## What the task requires
The data is to be repeated exactly, with the images removed.

## Data listing
((
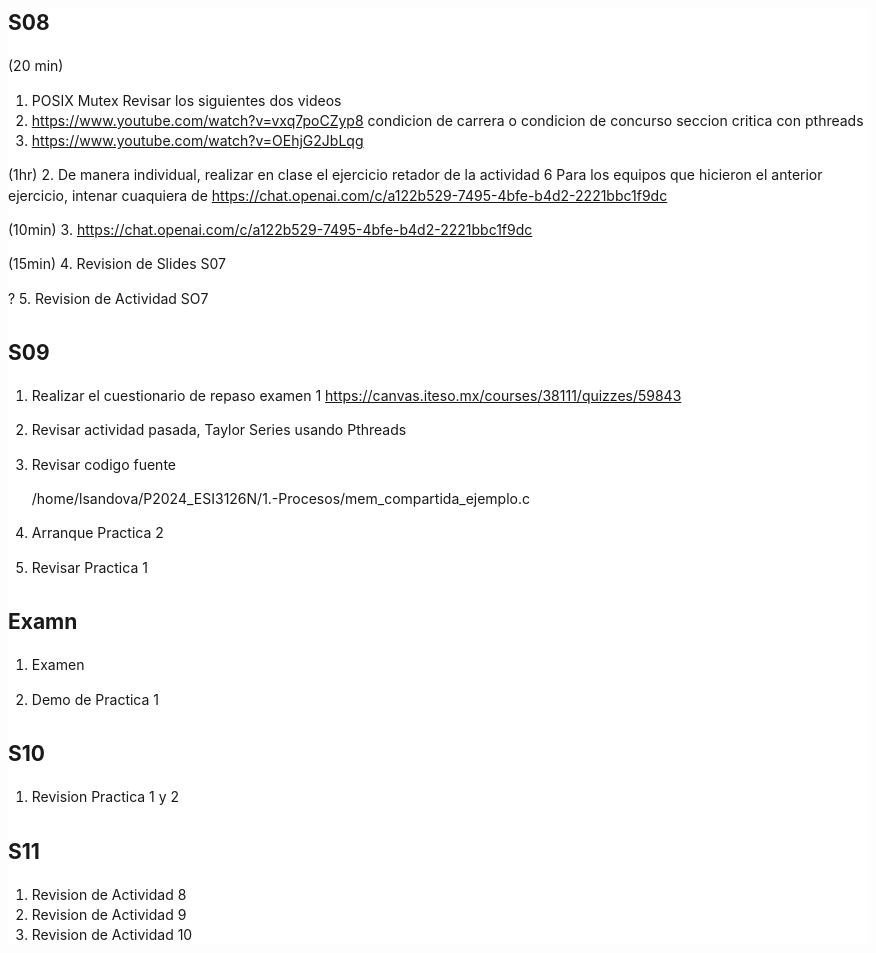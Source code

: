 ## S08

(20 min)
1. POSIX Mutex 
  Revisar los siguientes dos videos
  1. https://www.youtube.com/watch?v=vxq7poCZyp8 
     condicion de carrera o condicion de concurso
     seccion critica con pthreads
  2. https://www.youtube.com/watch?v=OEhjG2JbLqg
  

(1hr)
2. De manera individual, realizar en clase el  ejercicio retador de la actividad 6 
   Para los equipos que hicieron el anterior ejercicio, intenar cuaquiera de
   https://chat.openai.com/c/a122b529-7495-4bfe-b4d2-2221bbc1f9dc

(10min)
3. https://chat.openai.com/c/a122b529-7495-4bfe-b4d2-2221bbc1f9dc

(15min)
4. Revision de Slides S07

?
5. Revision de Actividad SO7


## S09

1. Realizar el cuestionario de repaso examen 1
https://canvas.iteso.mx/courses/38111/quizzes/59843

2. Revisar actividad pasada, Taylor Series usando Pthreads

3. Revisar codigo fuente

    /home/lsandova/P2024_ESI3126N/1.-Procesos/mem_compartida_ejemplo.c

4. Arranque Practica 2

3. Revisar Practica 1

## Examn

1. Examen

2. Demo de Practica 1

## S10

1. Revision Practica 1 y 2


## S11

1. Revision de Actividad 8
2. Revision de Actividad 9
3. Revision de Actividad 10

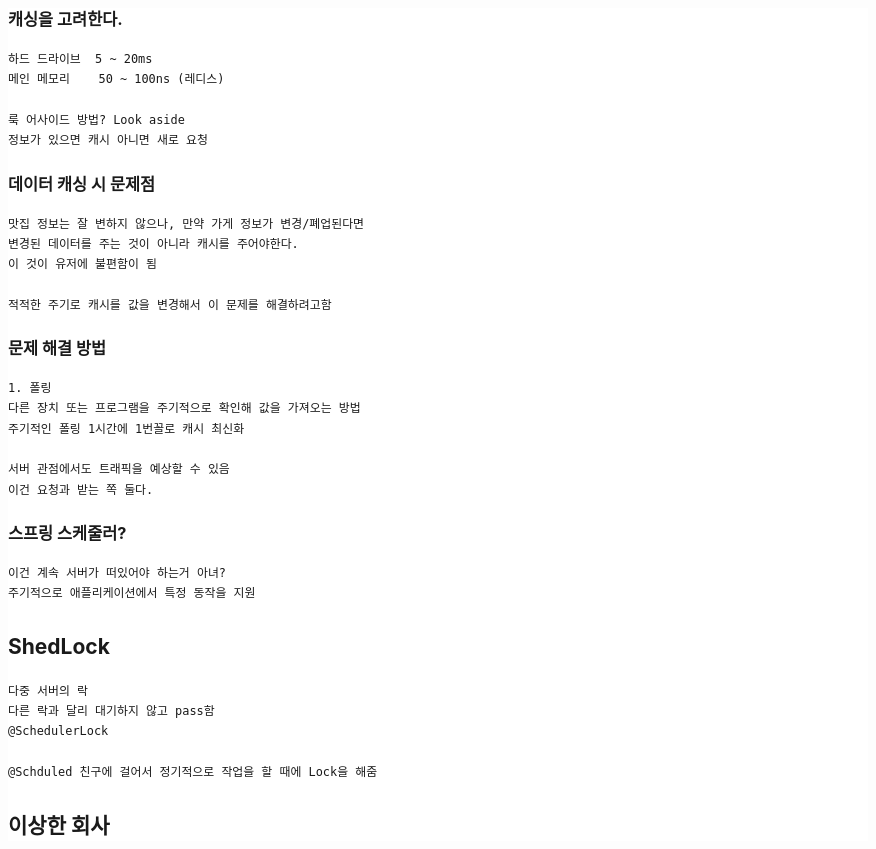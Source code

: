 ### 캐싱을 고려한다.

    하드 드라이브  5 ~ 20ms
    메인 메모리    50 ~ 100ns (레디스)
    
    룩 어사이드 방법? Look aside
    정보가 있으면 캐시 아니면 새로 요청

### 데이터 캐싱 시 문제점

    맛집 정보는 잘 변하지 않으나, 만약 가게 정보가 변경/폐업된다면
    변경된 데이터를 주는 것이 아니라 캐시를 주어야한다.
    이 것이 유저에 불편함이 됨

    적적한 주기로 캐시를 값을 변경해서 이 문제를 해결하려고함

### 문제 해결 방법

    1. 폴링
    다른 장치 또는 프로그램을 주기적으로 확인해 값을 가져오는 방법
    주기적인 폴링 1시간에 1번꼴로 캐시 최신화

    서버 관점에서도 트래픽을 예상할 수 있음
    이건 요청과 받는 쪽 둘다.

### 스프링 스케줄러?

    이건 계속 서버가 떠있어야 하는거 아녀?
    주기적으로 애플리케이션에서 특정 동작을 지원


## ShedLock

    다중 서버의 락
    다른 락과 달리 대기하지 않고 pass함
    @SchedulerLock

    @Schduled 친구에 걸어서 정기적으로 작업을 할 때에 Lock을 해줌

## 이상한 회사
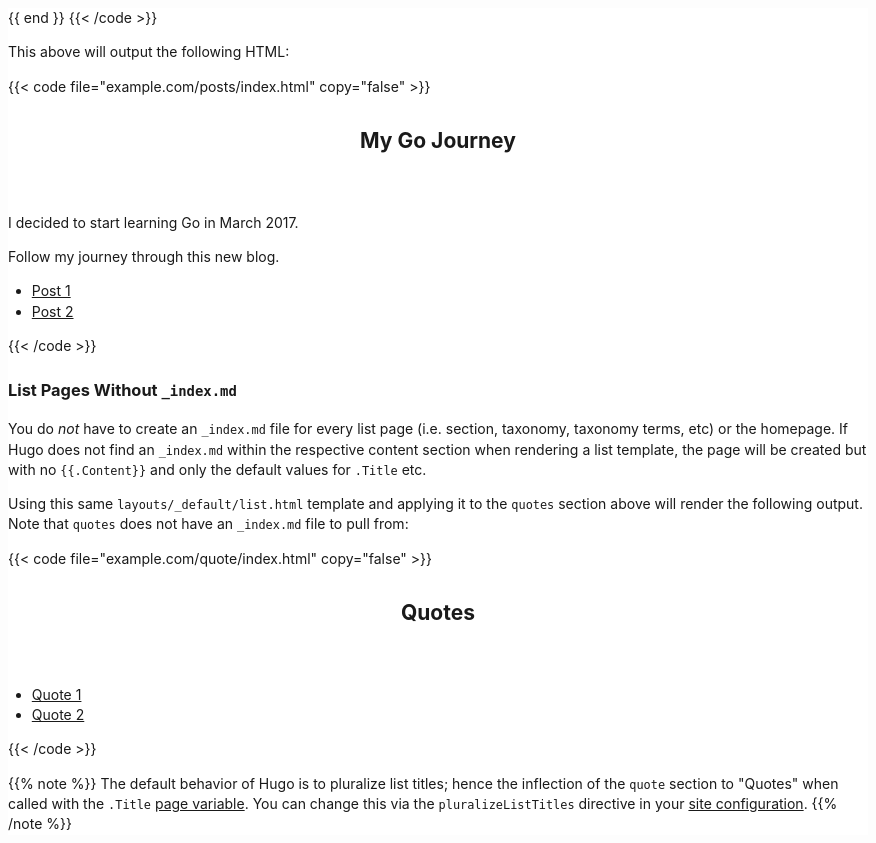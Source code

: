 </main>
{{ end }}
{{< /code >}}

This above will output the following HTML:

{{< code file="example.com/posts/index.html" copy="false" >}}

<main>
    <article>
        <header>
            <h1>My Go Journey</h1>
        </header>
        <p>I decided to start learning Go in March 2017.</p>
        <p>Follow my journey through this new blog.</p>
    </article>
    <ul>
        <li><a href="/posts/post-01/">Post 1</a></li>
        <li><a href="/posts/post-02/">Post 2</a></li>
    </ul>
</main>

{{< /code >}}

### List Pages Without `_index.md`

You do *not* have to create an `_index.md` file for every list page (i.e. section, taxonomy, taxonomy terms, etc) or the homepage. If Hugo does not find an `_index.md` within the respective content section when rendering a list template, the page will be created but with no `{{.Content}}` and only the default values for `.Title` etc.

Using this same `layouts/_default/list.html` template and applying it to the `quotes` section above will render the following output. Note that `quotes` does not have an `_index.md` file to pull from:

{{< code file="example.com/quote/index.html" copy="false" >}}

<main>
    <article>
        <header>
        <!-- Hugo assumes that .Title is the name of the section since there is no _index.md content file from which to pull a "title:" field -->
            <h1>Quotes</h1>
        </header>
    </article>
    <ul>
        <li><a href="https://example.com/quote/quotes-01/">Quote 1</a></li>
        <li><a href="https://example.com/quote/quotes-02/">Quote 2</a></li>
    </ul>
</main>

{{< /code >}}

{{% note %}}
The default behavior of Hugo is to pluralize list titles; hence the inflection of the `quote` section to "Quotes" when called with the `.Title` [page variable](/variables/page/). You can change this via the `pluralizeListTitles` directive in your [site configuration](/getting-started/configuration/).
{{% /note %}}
))
## Written solution
Source code

: ## S08

(20 min)
1. POSIX Mutex 
  Revisar los siguientes dos videos
  1. https://www.youtube.com/watch?v=vxq7poCZyp8 
     condicion de carrera o condicion de concurso
     seccion critica con pthreads
  2. https://www.youtube.com/watch?v=OEhjG2JbLqg
  

(1hr)
2. De manera individual, realizar en clase el  ejercicio retador de la actividad 6 
   Para los equipos que hicieron el anterior ejercicio, intenar cuaquiera de
   https://chat.openai.com/c/a122b529-7495-4bfe-b4d2-2221bbc1f9dc

(10min)
3. https://chat.openai.com/c/a122b529-7495-4bfe-b4d2-2221bbc1f9dc

(15min)
4. Revision de Slides S07

?
5. Revision de Actividad SO7


## S09

1. Realizar el cuestionario de repaso examen 1
https://canvas.iteso.mx/courses/38111/quizzes/59843

2. Revisar actividad pasada, Taylor Series usando Pthreads

3. Revisar codigo fuente

    /home/lsandova/P2024_ESI3126N/1.-Procesos/mem_compartida_ejemplo.c

4. Arranque Practica 2

3. Revisar Practica 1

## Examn

1. Examen

2. Demo de Practica 1

## S10

1. Revision Practica 1 y 2


## S11

1. Revision de Actividad 8
2. Revision de Actividad 9
3. Revision de Actividad 10

Source code

: ### 캐싱을 고려한다.

    하드 드라이브  5 ~ 20ms
    메인 메모리    50 ~ 100ns (레디스)
    
    룩 어사이드 방법? Look aside
    정보가 있으면 캐시 아니면 새로 요청

### 데이터 캐싱 시 문제점

    맛집 정보는 잘 변하지 않으나, 만약 가게 정보가 변경/폐업된다면
    변경된 데이터를 주는 것이 아니라 캐시를 주어야한다.
    이 것이 유저에 불편함이 됨

    적적한 주기로 캐시를 값을 변경해서 이 문제를 해결하려고함

### 문제 해결 방법

    1. 폴링
    다른 장치 또는 프로그램을 주기적으로 확인해 값을 가져오는 방법
    주기적인 폴링 1시간에 1번꼴로 캐시 최신화

    서버 관점에서도 트래픽을 예상할 수 있음
    이건 요청과 받는 쪽 둘다.

### 스프링 스케줄러?

    이건 계속 서버가 떠있어야 하는거 아녀?
    주기적으로 애플리케이션에서 특정 동작을 지원


## ShedLock

    다중 서버의 락
    다른 락과 달리 대기하지 않고 pass함
    @SchedulerLock

    @Schduled 친구에 걸어서 정기적으로 작업을 할 때에 Lock을 해줌

## 이상한 회사
Source code

: </main>
{{ end }}
{{< /code >}}

This above will output the following HTML:

{{< code file="example.com/posts/index.html" copy="false" >}}

<main>
    <article>
        <header>
            <h1>My Go Journey</h1>
        </header>
        <p>I decided to start learning Go in March 2017.</p>
        <p>Follow my journey through this new blog.</p>
    </article>
    <ul>
        <li><a href="/posts/post-01/">Post 1</a></li>
        <li><a href="/posts/post-02/">Post 2</a></li>
    </ul>
</main>

{{< /code >}}

### List Pages Without `_index.md`

You do *not* have to create an `_index.md` file for every list page (i.e. section, taxonomy, taxonomy terms, etc) or the homepage. If Hugo does not find an `_index.md` within the respective content section when rendering a list template, the page will be created but with no `{{.Content}}` and only the default values for `.Title` etc.

Using this same `layouts/_default/list.html` template and applying it to the `quotes` section above will render the following output. Note that `quotes` does not have an `_index.md` file to pull from:

{{< code file="example.com/quote/index.html" copy="false" >}}

<main>
    <article>
        <header>
        <!-- Hugo assumes that .Title is the name of the section since there is no _index.md content file from which to pull a "title:" field -->
            <h1>Quotes</h1>
        </header>
    </article>
    <ul>
        <li><a href="https://example.com/quote/quotes-01/">Quote 1</a></li>
        <li><a href="https://example.com/quote/quotes-02/">Quote 2</a></li>
    </ul>
</main>

{{< /code >}}

{{% note %}}
The default behavior of Hugo is to pluralize list titles; hence the inflection of the `quote` section to "Quotes" when called with the `.Title` [page variable](/variables/page/). You can change this via the `pluralizeListTitles` directive in your [site configuration](/getting-started/configuration/).
{{% /note %}}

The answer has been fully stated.